Desde la Baja Edad Media, el concejo de Cartagena mantenía en la cumbre de este monte un puesto de vigilancia que podía dar aviso a la ciudad y al campo de un posible desembarco de corsarios en la Algameca, o bien de aproximaciones de éstos por las sierras occidentales del término municipal; de esta función recibió el cerro el nombre de Atalaya.
Pero fue en torno a los años finales de la década del setenta en el siglo XVIII cuando se construyó el fuerte cuyas ruinas podemos hoy contemplar. El plan de defensa de Cartagena y su arsenal contemplaba la ocupación, mediante castillos abaluartados, de las principales colinas que dominaban la ciudad desde fuera de sus murallas urbanas. El de Atalaya es, por tanto, un castillo construido como “obra exterior” situado sobre un “padrastro” o altura rocosa que, en manos del enemigo, puede hacer peligrar la posesión de la plaza.
Los primeros planos de proyecto del fuerte de Atalaya fueron realizados por el ingeniero militar Pedro Martín Zermeño, tras recibir las órdenes pertinentes en 1766 del conde de Aranda, entonces capitán general de los reinos de Valencia y Murcia, para fortificar la ciudad portuaria y sus astilleros militares. Desde los años veinte del siglo XVIII, y de forma progresiva, Cartagena se había convertido en una importante base naval en el Mediterráneo, desde su elección como capital del Departamento Marítimo de Levante, por lo que los proyectos de fortificación global, que la defendiesen de los ataques por mar y tierra, venían sucediéndose desde tiempo atrás.
Sería la dirección técnica del ingeniero militar Mateo Vodopich la que consiguió que el castillo de Atalaya, entre otras fortificaciones de la ciudad portuaria, fuese una realidad a finales del setecientos. Y desde aquel momento se convirtió en un importante emplazamiento estratégico de los puntos defensivos de la plaza. Por ejemplo, en 1859, el coronel Medina, en un conocido informe, señalaba que " … su situación le hace intomable por la inmensa dificultad de batirlo con artillería". Algo más tarde protagonizaría su más relevante hecho de armas durante la Guerra del Cantón, en 1873-74, cuando, en manos de los sublevados contra el gobierno central, realizó algo más de 2.000 disparos contra las fuerzas sitiadoras. Y fue precisamente su rendición, la noche del 10 de enero de 1874, la que decidiría la caída de Cartagena y el fin de la aventura revolucionaria.

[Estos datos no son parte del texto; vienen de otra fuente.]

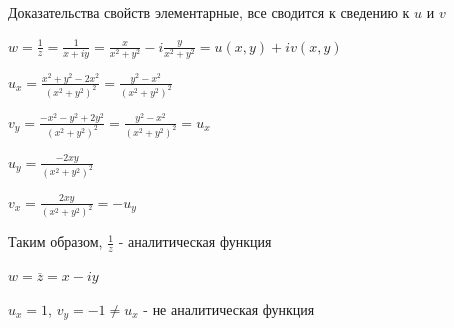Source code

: \documentclass[12pt]{article}
\begin{document}
\Nota Доказательства свойств элементарные, все сводится к сведению к $u$ и $v$

\Ex $w = \frac{1}{z} = \frac{1}{x + iy} = \frac{x}{x^2 + y^2} - i \frac{y}{x^2 + y^2} = u(x, y) + i v(x, y)$

$u_x = \frac{x^2 + y^2 - 2x^2}{(x^2 + y^2)^2} = \frac{y^2 - x^2}{(x^2 + y^2)^2}$

$v_y = \frac{-x^2 - y^2 + 2y^2}{(x^2 + y^2)^2} = \frac{y^2 - x^2}{(x^2 + y^2)^2} = u_x$

$u_y = \frac{-2xy}{(x^2 + y^2)^2}$

$v_x = \frac{2xy}{(x^2 + y^2)^2} = -u_y$

Таким образом, $\frac{1}{z}$ - аналитическая функция

\Ex $w = \overline{z} = x - iy$

$u_x = 1$, $v_y = -1 \neq u_x$ - не аналитическая функция



\end{document}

Durante su larga vida militar, su artillería fue variando conforme lo hacía la de la época, montándose diferentes tipos de piezas a lo largo de los años. Y estuvo activado con soldados constituyendo su guarnición hasta fechas relativamente recientes, poco antes de que el ministerio del Ejército lo entregase al de Hacienda en los últimos años de la década de los sesenta del pasado siglo.